Welcome to another week.
Researchers are voicing growing concern over the way social services investigate parents suspected of abusing their children. The low threshold for investigating abuse means that more families than ever before are being subjected to intrusive assessments, despite the small number of cases in which abuse is eventually identified. This approach, argue the researchers, is placing already strained families under pressure and making other existing difficulties much worse.
A statistical analysis by the University of the West of England, suggests that child protection referrals have risen by 297% since the Children Act came into force 23 years ago, and assessments by social services have risen by 359%. However, the proportion of cases in which abuse was identified has fallen sharply from 24% to just under 8%.

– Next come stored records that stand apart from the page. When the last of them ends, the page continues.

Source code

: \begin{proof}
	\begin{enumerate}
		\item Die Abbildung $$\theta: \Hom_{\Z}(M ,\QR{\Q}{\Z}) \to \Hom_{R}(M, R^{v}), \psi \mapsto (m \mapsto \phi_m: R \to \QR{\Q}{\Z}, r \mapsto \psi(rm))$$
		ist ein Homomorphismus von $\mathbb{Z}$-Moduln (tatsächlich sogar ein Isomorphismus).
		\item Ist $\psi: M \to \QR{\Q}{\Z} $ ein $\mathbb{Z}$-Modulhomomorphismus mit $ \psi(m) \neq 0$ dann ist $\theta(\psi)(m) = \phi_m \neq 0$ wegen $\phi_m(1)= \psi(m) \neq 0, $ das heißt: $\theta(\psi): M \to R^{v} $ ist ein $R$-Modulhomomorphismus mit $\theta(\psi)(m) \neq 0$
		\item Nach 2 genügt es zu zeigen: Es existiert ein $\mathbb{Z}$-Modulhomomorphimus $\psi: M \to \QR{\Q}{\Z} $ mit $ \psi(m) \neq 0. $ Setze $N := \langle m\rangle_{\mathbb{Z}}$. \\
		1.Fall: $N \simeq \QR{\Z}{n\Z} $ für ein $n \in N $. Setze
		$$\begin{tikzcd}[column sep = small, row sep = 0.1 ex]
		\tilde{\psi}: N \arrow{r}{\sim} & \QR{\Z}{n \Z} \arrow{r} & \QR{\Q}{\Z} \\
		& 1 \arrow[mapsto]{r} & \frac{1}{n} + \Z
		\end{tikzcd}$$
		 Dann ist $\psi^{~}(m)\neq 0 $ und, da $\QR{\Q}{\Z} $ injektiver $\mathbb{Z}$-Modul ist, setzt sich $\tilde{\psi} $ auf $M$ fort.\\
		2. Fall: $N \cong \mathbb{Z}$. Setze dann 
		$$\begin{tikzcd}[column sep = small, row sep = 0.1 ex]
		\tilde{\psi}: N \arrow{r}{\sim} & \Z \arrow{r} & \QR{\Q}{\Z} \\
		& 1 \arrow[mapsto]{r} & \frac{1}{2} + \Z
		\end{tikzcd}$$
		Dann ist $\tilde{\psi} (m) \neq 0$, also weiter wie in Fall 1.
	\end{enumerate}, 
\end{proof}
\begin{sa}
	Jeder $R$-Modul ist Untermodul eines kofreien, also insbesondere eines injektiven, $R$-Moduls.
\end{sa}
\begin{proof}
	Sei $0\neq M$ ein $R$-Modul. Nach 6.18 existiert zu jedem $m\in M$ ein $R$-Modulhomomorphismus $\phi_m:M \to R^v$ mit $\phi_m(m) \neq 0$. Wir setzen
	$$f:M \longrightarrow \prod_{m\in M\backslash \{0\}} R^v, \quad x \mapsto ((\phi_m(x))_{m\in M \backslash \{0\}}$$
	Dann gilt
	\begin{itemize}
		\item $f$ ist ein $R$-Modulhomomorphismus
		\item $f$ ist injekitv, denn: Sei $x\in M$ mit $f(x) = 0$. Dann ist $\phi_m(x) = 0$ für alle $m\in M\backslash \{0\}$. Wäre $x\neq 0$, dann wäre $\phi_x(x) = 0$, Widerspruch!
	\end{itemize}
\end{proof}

Dr Lauren Devine, who was the principal investigator of the Economic and Social Research Council-funded study, suggests that the catch-all threshold is overwhelming social workers who are now inundated with cases they are obliged to investigate in full. It is also blurring the line between those cases where families are making a simple request for support and those cases where a child is at risk of abuse.
This approach, Devine says, makes it harder to detect genuine high risk cases, as well as causing parents to feel fear and mistrust when a social worker comes to the door. The current process is clumsy and operates a little like a catch 22. Social workers must gather forensic evidence which may be offered in court, but no criminal justice framework exists for protecting the rights of the suspected parents. A duty on social workers to help parents find support is also being undermined by an inability to access services thanks to government cuts. The end result is a surge in anxiety levels in already fraught parents, and a less than efficient system prone to making mistakes.
However, not everyone agrees that an increase in referrals is a bad thing. President of the Hill Association of Directors of Children’s Services (ADCS) Dave Hill, suggests that the rise in families being investigated allows the system to intervene before things get really bad and whilst he acknowledges that some families may be traumatised by the experience and the way the process works, this is a reality of working with limited resources.
Our question this week then, is just this: How can we narrow the margin when it comes to investigating parents suspected of abuse, and should we also be looking at ways to make assessments more humane?